Word for word, copy every line of the data.

Records supplied section start

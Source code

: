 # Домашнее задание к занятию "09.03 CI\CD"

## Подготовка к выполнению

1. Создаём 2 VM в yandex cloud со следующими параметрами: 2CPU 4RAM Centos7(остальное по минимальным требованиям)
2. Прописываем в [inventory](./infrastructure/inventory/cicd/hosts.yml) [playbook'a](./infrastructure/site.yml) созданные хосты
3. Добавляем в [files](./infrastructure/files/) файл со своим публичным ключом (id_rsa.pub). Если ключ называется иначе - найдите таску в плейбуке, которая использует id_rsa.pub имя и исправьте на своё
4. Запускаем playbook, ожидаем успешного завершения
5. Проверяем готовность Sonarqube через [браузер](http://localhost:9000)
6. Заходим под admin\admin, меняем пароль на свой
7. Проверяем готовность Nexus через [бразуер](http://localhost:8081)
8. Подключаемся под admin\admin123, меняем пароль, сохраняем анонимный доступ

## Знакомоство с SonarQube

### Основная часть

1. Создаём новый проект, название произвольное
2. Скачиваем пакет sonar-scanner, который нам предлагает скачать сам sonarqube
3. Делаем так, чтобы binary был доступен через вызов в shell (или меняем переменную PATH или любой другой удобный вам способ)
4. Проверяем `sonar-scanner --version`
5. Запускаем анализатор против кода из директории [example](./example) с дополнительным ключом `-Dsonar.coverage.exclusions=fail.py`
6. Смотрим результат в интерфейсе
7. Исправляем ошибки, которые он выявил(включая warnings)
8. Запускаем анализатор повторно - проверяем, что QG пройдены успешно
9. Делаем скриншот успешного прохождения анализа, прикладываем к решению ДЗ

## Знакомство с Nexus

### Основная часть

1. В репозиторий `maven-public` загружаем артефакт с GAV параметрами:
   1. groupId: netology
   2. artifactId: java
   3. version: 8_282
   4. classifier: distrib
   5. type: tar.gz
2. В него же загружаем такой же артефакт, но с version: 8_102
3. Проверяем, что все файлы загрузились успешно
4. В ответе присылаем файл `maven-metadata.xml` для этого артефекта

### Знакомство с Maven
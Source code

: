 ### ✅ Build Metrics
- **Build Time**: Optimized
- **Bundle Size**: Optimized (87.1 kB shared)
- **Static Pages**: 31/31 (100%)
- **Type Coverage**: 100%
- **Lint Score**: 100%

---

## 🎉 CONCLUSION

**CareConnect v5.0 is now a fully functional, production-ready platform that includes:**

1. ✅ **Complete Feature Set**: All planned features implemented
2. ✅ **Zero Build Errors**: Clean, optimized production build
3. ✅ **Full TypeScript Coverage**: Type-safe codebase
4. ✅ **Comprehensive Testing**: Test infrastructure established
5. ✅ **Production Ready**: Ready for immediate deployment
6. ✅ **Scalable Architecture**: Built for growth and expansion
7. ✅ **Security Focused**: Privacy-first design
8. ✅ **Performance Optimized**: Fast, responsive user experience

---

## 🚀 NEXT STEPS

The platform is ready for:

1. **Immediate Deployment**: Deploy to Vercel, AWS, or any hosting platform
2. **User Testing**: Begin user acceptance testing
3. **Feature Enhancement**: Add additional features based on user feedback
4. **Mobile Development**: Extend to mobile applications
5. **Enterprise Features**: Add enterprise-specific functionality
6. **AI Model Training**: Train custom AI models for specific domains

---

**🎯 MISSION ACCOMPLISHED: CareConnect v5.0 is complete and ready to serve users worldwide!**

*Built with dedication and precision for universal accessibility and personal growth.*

Records supplied section end

▶ Task answer:
Source code

: # Домашнее задание к занятию "09.03 CI\CD"

## Подготовка к выполнению

1. Создаём 2 VM в yandex cloud со следующими параметрами: 2CPU 4RAM Centos7(остальное по минимальным требованиям)
2. Прописываем в [inventory](./infrastructure/inventory/cicd/hosts.yml) [playbook'a](./infrastructure/site.yml) созданные хосты
3. Добавляем в [files](./infrastructure/files/) файл со своим публичным ключом (id_rsa.pub). Если ключ называется иначе - найдите таску в плейбуке, которая использует id_rsa.pub имя и исправьте на своё
4. Запускаем playbook, ожидаем успешного завершения
5. Проверяем готовность Sonarqube через [браузер](http://localhost:9000)
6. Заходим под admin\admin, меняем пароль на свой
7. Проверяем готовность Nexus через [бразуер](http://localhost:8081)
8. Подключаемся под admin\admin123, меняем пароль, сохраняем анонимный доступ

## Знакомоство с SonarQube

### Основная часть

1. Создаём новый проект, название произвольное
2. Скачиваем пакет sonar-scanner, который нам предлагает скачать сам sonarqube
3. Делаем так, чтобы binary был доступен через вызов в shell (или меняем переменную PATH или любой другой удобный вам способ)
4. Проверяем `sonar-scanner --version`
5. Запускаем анализатор против кода из директории [example](./example) с дополнительным ключом `-Dsonar.coverage.exclusions=fail.py`
6. Смотрим результат в интерфейсе
7. Исправляем ошибки, которые он выявил(включая warnings)
8. Запускаем анализатор повторно - проверяем, что QG пройдены успешно
9. Делаем скриншот успешного прохождения анализа, прикладываем к решению ДЗ

## Знакомство с Nexus

### Основная часть

1. В репозиторий `maven-public` загружаем артефакт с GAV параметрами:
   1. groupId: netology
   2. artifactId: java
   3. version: 8_282
   4. classifier: distrib
   5. type: tar.gz
2. В него же загружаем такой же артефакт, но с version: 8_102
3. Проверяем, что все файлы загрузились успешно
4. В ответе присылаем файл `maven-metadata.xml` для этого артефекта

### Знакомство с Maven
Source code

: ### ✅ Build Metrics
- **Build Time**: Optimized
- **Bundle Size**: Optimized (87.1 kB shared)
- **Static Pages**: 31/31 (100%)
- **Type Coverage**: 100%
- **Lint Score**: 100%

---

## 🎉 CONCLUSION

**CareConnect v5.0 is now a fully functional, production-ready platform that includes:**

1. ✅ **Complete Feature Set**: All planned features implemented
2. ✅ **Zero Build Errors**: Clean, optimized production build
3. ✅ **Full TypeScript Coverage**: Type-safe codebase
4. ✅ **Comprehensive Testing**: Test infrastructure established
5. ✅ **Production Ready**: Ready for immediate deployment
6. ✅ **Scalable Architecture**: Built for growth and expansion
7. ✅ **Security Focused**: Privacy-first design
8. ✅ **Performance Optimized**: Fast, responsive user experience

---

## 🚀 NEXT STEPS

The platform is ready for:

1. **Immediate Deployment**: Deploy to Vercel, AWS, or any hosting platform
2. **User Testing**: Begin user acceptance testing
3. **Feature Enhancement**: Add additional features based on user feedback
4. **Mobile Development**: Extend to mobile applications
5. **Enterprise Features**: Add enterprise-specific functionality
6. **AI Model Training**: Train custom AI models for specific domains

---

**🎯 MISSION ACCOMPLISHED: CareConnect v5.0 is complete and ready to serve users worldwide!**

*Built with dedication and precision for universal accessibility and personal growth.*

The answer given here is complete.